Brief
The reply should contain all the data below, repeated exactly, and none of the images.

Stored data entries
+--

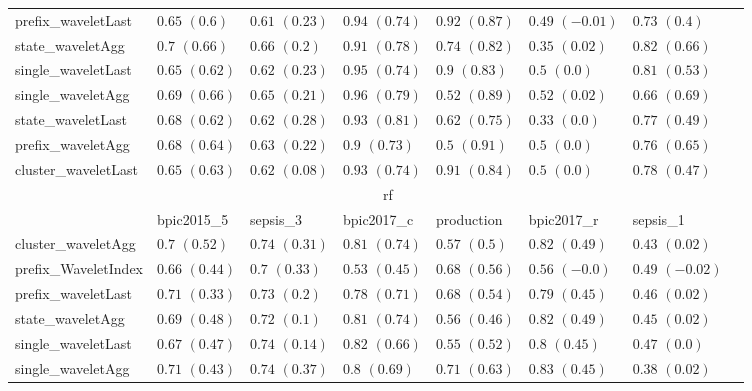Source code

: \documentclass[twoside,11pt]{Latex/Classes/PhDthesisPSnPDF}
\begin{document}
\begin{table}[h]
{\begin{tabular}{llllllll}
				prefix\_waveletLast & $0.65$ ${(0.6)}$ & $0.61$ ${(0.23)}$ & $0.94$ ${(0.74)}$ & $0.92$ ${(0.87)}$ & $0.49$ ${(-0.01)}$ & $0.73$ ${(0.4)}$ \\
				state\_waveletAgg & $0.7$ ${(0.66)}$ & $0.66$ ${(0.2)}$ & $0.91$ ${(0.78)}$ & $0.74$ ${(0.82)}$ & $0.35$ ${(0.02)}$ & $0.82$ ${(0.66)}$ \\
				single\_waveletLast & $0.65$ ${(0.62)}$ & $0.62$ ${(0.23)}$ & $0.95$ ${(0.74)}$ & $0.9$ ${(0.83)}$ & $0.5$ ${(0.0)}$ & $0.81$ ${(0.53)}$ \\
				single\_waveletAgg & $0.69$ ${(0.66)}$ & $0.65$ ${(0.21)}$ & $0.96$ ${(0.79)}$ & $0.52$ ${(0.89)}$ & $0.52$ ${(0.02)}$ & $0.66$ ${(0.69)}$ \\
				state\_waveletLast & $0.68$ ${(0.62)}$ & $0.62$ ${(0.28)}$ & $0.93$ ${(0.81)}$ & $0.62$ ${(0.75)}$ & $0.33$ ${(0.0)}$ & $0.77$ ${(0.49)}$ \\
				prefix\_waveletAgg & $0.68$ ${(0.64)}$ & $0.63$ ${(0.22)}$ & $0.9$ ${(0.73)}$ & $0.5$ ${(0.91)}$ & $0.5$ ${(0.0)}$ & $0.76$ ${(0.65)}$ \\
				cluster\_waveletLast & $0.65$ ${(0.63)}$ & $0.62$ ${(0.08)}$ & $0.93$ ${(0.74)}$ & $0.91$ ${(0.84)}$ & $0.5$ ${(0.0)}$ & $0.78$ ${(0.47)}$ \\
				\bottomrule
				\toprule
				& \multicolumn{5}{c}{rf}
				\\
				& bpic2015\_5 & sepsis\_3 & bpic2017\_c & production & bpic2017\_r & sepsis\_1
				\\ \midrule
				cluster\_waveletAgg & $0.7$ ${(0.52)}$ & $0.74$ ${(0.31)}$ & $0.81$ ${(0.74)}$ & $0.57$ ${(0.5)}$ & $0.82$ ${(0.49)}$ & $0.43$ ${(0.02)}$ \\
				prefix\_WaveletIndex & $0.66$ ${(0.44)}$ & $0.7$ ${(0.33)}$ & $0.53$ ${(0.45)}$ & $0.68$ ${(0.56)}$ & $0.56$ ${(-0.0)}$ & $0.49$ ${(-0.02)}$ \\
				prefix\_waveletLast & $0.71$ ${(0.33)}$ & $0.73$ ${(0.2)}$ & $0.78$ ${(0.71)}$ & $0.68$ ${(0.54)}$ & $0.79$ ${(0.45)}$ & $0.46$ ${(0.02)}$ \\
				state\_waveletAgg & $0.69$ ${(0.48)}$ & $0.72$ ${(0.1)}$ & $0.81$ ${(0.74)}$ & $0.56$ ${(0.46)}$ & $0.82$ ${(0.49)}$ & $0.45$ ${(0.02)}$ \\
				single\_waveletLast & $0.67$ ${(0.47)}$ & $0.74$ ${(0.14)}$ & $0.82$ ${(0.66)}$ & $0.55$ ${(0.52)}$ & $0.8$ ${(0.45)}$ & $0.47$ ${(0.0)}$ \\
				single\_waveletAgg & $0.71$ ${(0.43)}$ & $0.74$ ${(0.37)}$ & $0.8$ ${(0.69)}$ & $0.71$ ${(0.63)}$ & $0.83$ ${(0.45)}$ & $0.38$ ${(0.02)}$ \\

\end{tabular}}
\end{table}
\end{document}

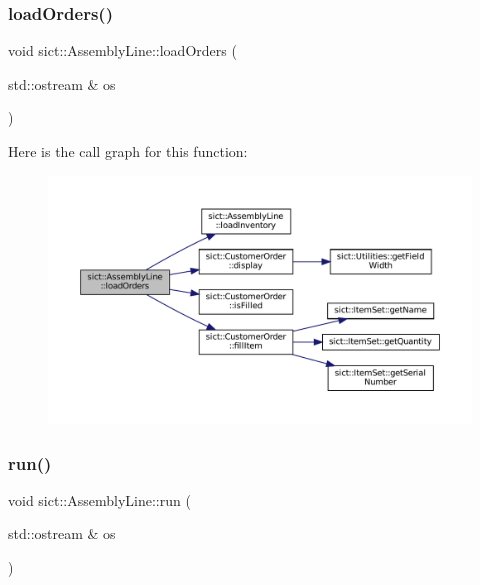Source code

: \mbox{\label{classsict_1_1AssemblyLine_aa8f4560c9a29e2a623d2f5c661b26c94}} 
\subsubsection{\texorpdfstring{loadOrders()}{loadOrders()}}
{\footnotesize\ttfamily void sict\+::\+Assembly\+Line\+::load\+Orders (\begin{DoxyParamCaption}\item[{std\+::ostream \&}]{os }\end{DoxyParamCaption})}

Here is the call graph for this function\+:
\nopagebreak
\begin{figure}[H]
\begin{center}
\leavevmode
\includegraphics[width=350pt]{classsict_1_1AssemblyLine_aa8f4560c9a29e2a623d2f5c661b26c94_cgraph}
\end{center}
\end{figure}
\mbox{\label{classsict_1_1AssemblyLine_a4aa829576688cb8713ad66c1e2075cd9}} 
\subsubsection{\texorpdfstring{run()}{run()}}
{\footnotesize\ttfamily void sict\+::\+Assembly\+Line\+::run (\begin{DoxyParamCaption}\item[{std\+::ostream \&}]{os }\end{DoxyParamCaption})}

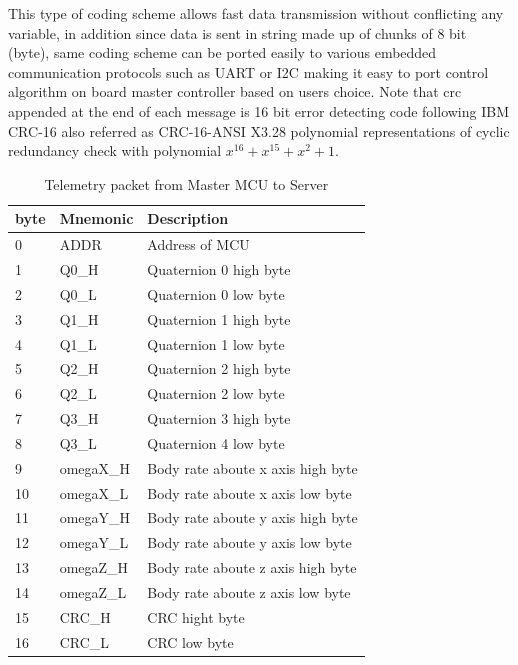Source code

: This type of coding scheme allows fast data transmission without conflicting any variable, in addition since data is sent in string made up of chunks of 8 bit (byte), same coding scheme can be ported easily to various embedded communication protocols such as UART or I2C making it easy to port control algorithm on board master controller based on users choice. Note that \acrshort{crc} appended at the end of each message is 16 bit error detecting code following IBM CRC-16 also referred as CRC-16-ANSI X3.28 polynomial representations of cyclic redundancy check with polynomial $x^{16}+x^{15}+x^2+1$.
\begin{table}[ht]
        \centering
        
\begin{tabular}{|p{}|p{}|p{}|}
\hline 
 byte & Mnemonic & Description \\
\hline 
 0 & ADDR & Address of MCU \\
\hline 
 1 & Q0\_H & Quaternion 0 high byte \\
\hline 
 2 & Q0\_L & Quaternion 0 low byte \\
\hline 
 3 & Q1\_H & Quaternion 1 high byte \\
\hline 
 4 & Q1\_L & Quaternion 1 low byte \\
\hline 
 5 & Q2\_H & Quaternion 2 high byte \\
\hline 
 6 & Q2\_L & Quaternion 2 low byte \\
\hline 
 7 & Q3\_H & Quaternion 3 high byte \\
\hline 
 8 & Q3\_L & Quaternion 4 low byte \\
\hline 
 9 & omegaX\_H & Body rate aboute x axis high byte \\
\hline 
 10 & omegaX\_L & Body rate aboute x axis low byte \\
\hline 
 11 & omegaY\_H & Body rate aboute y axis high byte \\
\hline 
 12 & omegaY\_L & Body rate aboute y axis low byte \\
\hline 
 13 & omegaZ\_H & Body rate aboute z axis high byte \\
\hline 
 14 & omegaZ\_L & Body rate aboute z axis low byte \\
\hline 
 15 & CRC\_H & CRC hight byte \\
\hline 
 16 & CRC\_L & CRC low byte \\
 \hline
\end{tabular}
        \caption{Telemetry packet from Master MCU to Server}
        \label{tbl:tlm_m2s}
        \end{table}

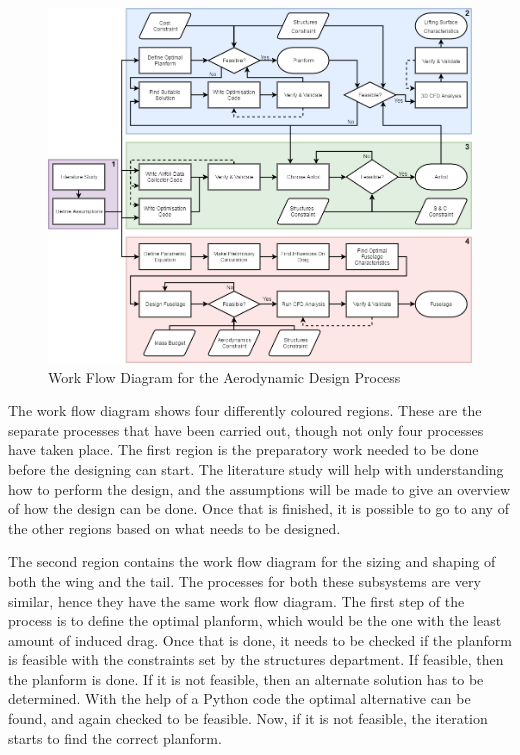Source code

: \begin{figure}[hbt]
    \centering
    \includegraphics[scale=0.45]{Aerodynamics/Figures/AerodynamicWFD.png}
    \caption{Work Flow Diagram for the Aerodynamic Design Process}
    \label{fig:flow:aerodynamics}
\end{figure}

The work flow diagram shows four differently coloured regions. These are the separate processes that have been carried out, though not only four processes have taken place. The first region is the preparatory work needed to be done before the designing can start. The literature study will help with understanding how to perform the design, and the assumptions will be made to give an overview of how the design can be done. Once that is finished, it is possible to go to any of the other regions based on what needs to be designed.

The second region contains the work flow diagram for the sizing and shaping of both the wing and the tail. The processes for both these subsystems are very similar, hence they have the same work flow diagram. The first step of the process is to define the optimal planform, which would be the one with the least amount of induced drag. Once that is done, it needs to be checked if the planform is feasible with the constraints set by the structures department. If feasible, then the planform is done. If it is not feasible, then an alternate solution has to be determined. With the help of a Python code the optimal alternative can be found, and again checked to be feasible. Now, if it is not feasible, the iteration starts to find the correct planform.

+--

Solution to this task
Source code

: \documentclass[twoside,11pt]{Latex/Classes/PhDthesisPSnPDF}
\begin{document}
\begin{table}[h]
{\begin{tabular}{llllllll}
				prefix\_waveletLast & $0.65$ ${(0.6)}$ & $0.61$ ${(0.23)}$ & $0.94$ ${(0.74)}$ & $0.92$ ${(0.87)}$ & $0.49$ ${(-0.01)}$ & $0.73$ ${(0.4)}$ \\
				state\_waveletAgg & $0.7$ ${(0.66)}$ & $0.66$ ${(0.2)}$ & $0.91$ ${(0.78)}$ & $0.74$ ${(0.82)}$ & $0.35$ ${(0.02)}$ & $0.82$ ${(0.66)}$ \\
				single\_waveletLast & $0.65$ ${(0.62)}$ & $0.62$ ${(0.23)}$ & $0.95$ ${(0.74)}$ & $0.9$ ${(0.83)}$ & $0.5$ ${(0.0)}$ & $0.81$ ${(0.53)}$ \\
				single\_waveletAgg & $0.69$ ${(0.66)}$ & $0.65$ ${(0.21)}$ & $0.96$ ${(0.79)}$ & $0.52$ ${(0.89)}$ & $0.52$ ${(0.02)}$ & $0.66$ ${(0.69)}$ \\
				state\_waveletLast & $0.68$ ${(0.62)}$ & $0.62$ ${(0.28)}$ & $0.93$ ${(0.81)}$ & $0.62$ ${(0.75)}$ & $0.33$ ${(0.0)}$ & $0.77$ ${(0.49)}$ \\
				prefix\_waveletAgg & $0.68$ ${(0.64)}$ & $0.63$ ${(0.22)}$ & $0.9$ ${(0.73)}$ & $0.5$ ${(0.91)}$ & $0.5$ ${(0.0)}$ & $0.76$ ${(0.65)}$ \\
				cluster\_waveletLast & $0.65$ ${(0.63)}$ & $0.62$ ${(0.08)}$ & $0.93$ ${(0.74)}$ & $0.91$ ${(0.84)}$ & $0.5$ ${(0.0)}$ & $0.78$ ${(0.47)}$ \\
				\bottomrule
				\toprule
				& \multicolumn{5}{c}{rf}
				\\
				& bpic2015\_5 & sepsis\_3 & bpic2017\_c & production & bpic2017\_r & sepsis\_1
				\\ \midrule
				cluster\_waveletAgg & $0.7$ ${(0.52)}$ & $0.74$ ${(0.31)}$ & $0.81$ ${(0.74)}$ & $0.57$ ${(0.5)}$ & $0.82$ ${(0.49)}$ & $0.43$ ${(0.02)}$ \\
				prefix\_WaveletIndex & $0.66$ ${(0.44)}$ & $0.7$ ${(0.33)}$ & $0.53$ ${(0.45)}$ & $0.68$ ${(0.56)}$ & $0.56$ ${(-0.0)}$ & $0.49$ ${(-0.02)}$ \\
				prefix\_waveletLast & $0.71$ ${(0.33)}$ & $0.73$ ${(0.2)}$ & $0.78$ ${(0.71)}$ & $0.68$ ${(0.54)}$ & $0.79$ ${(0.45)}$ & $0.46$ ${(0.02)}$ \\
				state\_waveletAgg & $0.69$ ${(0.48)}$ & $0.72$ ${(0.1)}$ & $0.81$ ${(0.74)}$ & $0.56$ ${(0.46)}$ & $0.82$ ${(0.49)}$ & $0.45$ ${(0.02)}$ \\
				single\_waveletLast & $0.67$ ${(0.47)}$ & $0.74$ ${(0.14)}$ & $0.82$ ${(0.66)}$ & $0.55$ ${(0.52)}$ & $0.8$ ${(0.45)}$ & $0.47$ ${(0.0)}$ \\
				single\_waveletAgg & $0.71$ ${(0.43)}$ & $0.74$ ${(0.37)}$ & $0.8$ ${(0.69)}$ & $0.71$ ${(0.63)}$ & $0.83$ ${(0.45)}$ & $0.38$ ${(0.02)}$ \\

\end{tabular}}
\end{table}
\end{document}

Source code

: \mbox{\label{classsict_1_1AssemblyLine_aa8f4560c9a29e2a623d2f5c661b26c94}} 
\subsubsection{\texorpdfstring{loadOrders()}{loadOrders()}}
{\footnotesize\ttfamily void sict\+::\+Assembly\+Line\+::load\+Orders (\begin{DoxyParamCaption}\item[{std\+::ostream \&}]{os }\end{DoxyParamCaption})}

Here is the call graph for this function\+:
\nopagebreak
\begin{figure}[H]
\begin{center}
\leavevmode
\includegraphics[width=350pt]{classsict_1_1AssemblyLine_aa8f4560c9a29e2a623d2f5c661b26c94_cgraph}
\end{center}
\end{figure}
\mbox{\label{classsict_1_1AssemblyLine_a4aa829576688cb8713ad66c1e2075cd9}} 
\subsubsection{\texorpdfstring{run()}{run()}}
{\footnotesize\ttfamily void sict\+::\+Assembly\+Line\+::run (\begin{DoxyParamCaption}\item[{std\+::ostream \&}]{os }\end{DoxyParamCaption})}

Source code

: This type of coding scheme allows fast data transmission without conflicting any variable, in addition since data is sent in string made up of chunks of 8 bit (byte), same coding scheme can be ported easily to various embedded communication protocols such as UART or I2C making it easy to port control algorithm on board master controller based on users choice. Note that \acrshort{crc} appended at the end of each message is 16 bit error detecting code following IBM CRC-16 also referred as CRC-16-ANSI X3.28 polynomial representations of cyclic redundancy check with polynomial $x^{16}+x^{15}+x^2+1$.
\begin{table}[ht]
        \centering
        
\begin{tabular}{|p{}|p{}|p{}|}
\hline 
 byte & Mnemonic & Description \\
\hline 
 0 & ADDR & Address of MCU \\
\hline 
 1 & Q0\_H & Quaternion 0 high byte \\
\hline 
 2 & Q0\_L & Quaternion 0 low byte \\
\hline 
 3 & Q1\_H & Quaternion 1 high byte \\
\hline 
 4 & Q1\_L & Quaternion 1 low byte \\
\hline 
 5 & Q2\_H & Quaternion 2 high byte \\
\hline 
 6 & Q2\_L & Quaternion 2 low byte \\
\hline 
 7 & Q3\_H & Quaternion 3 high byte \\
\hline 
 8 & Q3\_L & Quaternion 4 low byte \\
\hline 
 9 & omegaX\_H & Body rate aboute x axis high byte \\
\hline 
 10 & omegaX\_L & Body rate aboute x axis low byte \\
\hline 
 11 & omegaY\_H & Body rate aboute y axis high byte \\
\hline 
 12 & omegaY\_L & Body rate aboute y axis low byte \\
\hline 
 13 & omegaZ\_H & Body rate aboute z axis high byte \\
\hline 
 14 & omegaZ\_L & Body rate aboute z axis low byte \\
\hline 
 15 & CRC\_H & CRC hight byte \\
\hline 
 16 & CRC\_L & CRC low byte \\
 \hline
\end{tabular}
        \caption{Telemetry packet from Master MCU to Server}
        \label{tbl:tlm_m2s}
        \end{table}

Source code

: \begin{figure}[hbt]
    \centering
    \includegraphics[scale=0.45]{Aerodynamics/Figures/AerodynamicWFD.png}
    \caption{Work Flow Diagram for the Aerodynamic Design Process}
    \label{fig:flow:aerodynamics}
\end{figure}

The work flow diagram shows four differently coloured regions. These are the separate processes that have been carried out, though not only four processes have taken place. The first region is the preparatory work needed to be done before the designing can start. The literature study will help with understanding how to perform the design, and the assumptions will be made to give an overview of how the design can be done. Once that is finished, it is possible to go to any of the other regions based on what needs to be designed.

The second region contains the work flow diagram for the sizing and shaping of both the wing and the tail. The processes for both these subsystems are very similar, hence they have the same work flow diagram. The first step of the process is to define the optimal planform, which would be the one with the least amount of induced drag. Once that is done, it needs to be checked if the planform is feasible with the constraints set by the structures department. If feasible, then the planform is done. If it is not feasible, then an alternate solution has to be determined. With the help of a Python code the optimal alternative can be found, and again checked to be feasible. Now, if it is not feasible, the iteration starts to find the correct planform.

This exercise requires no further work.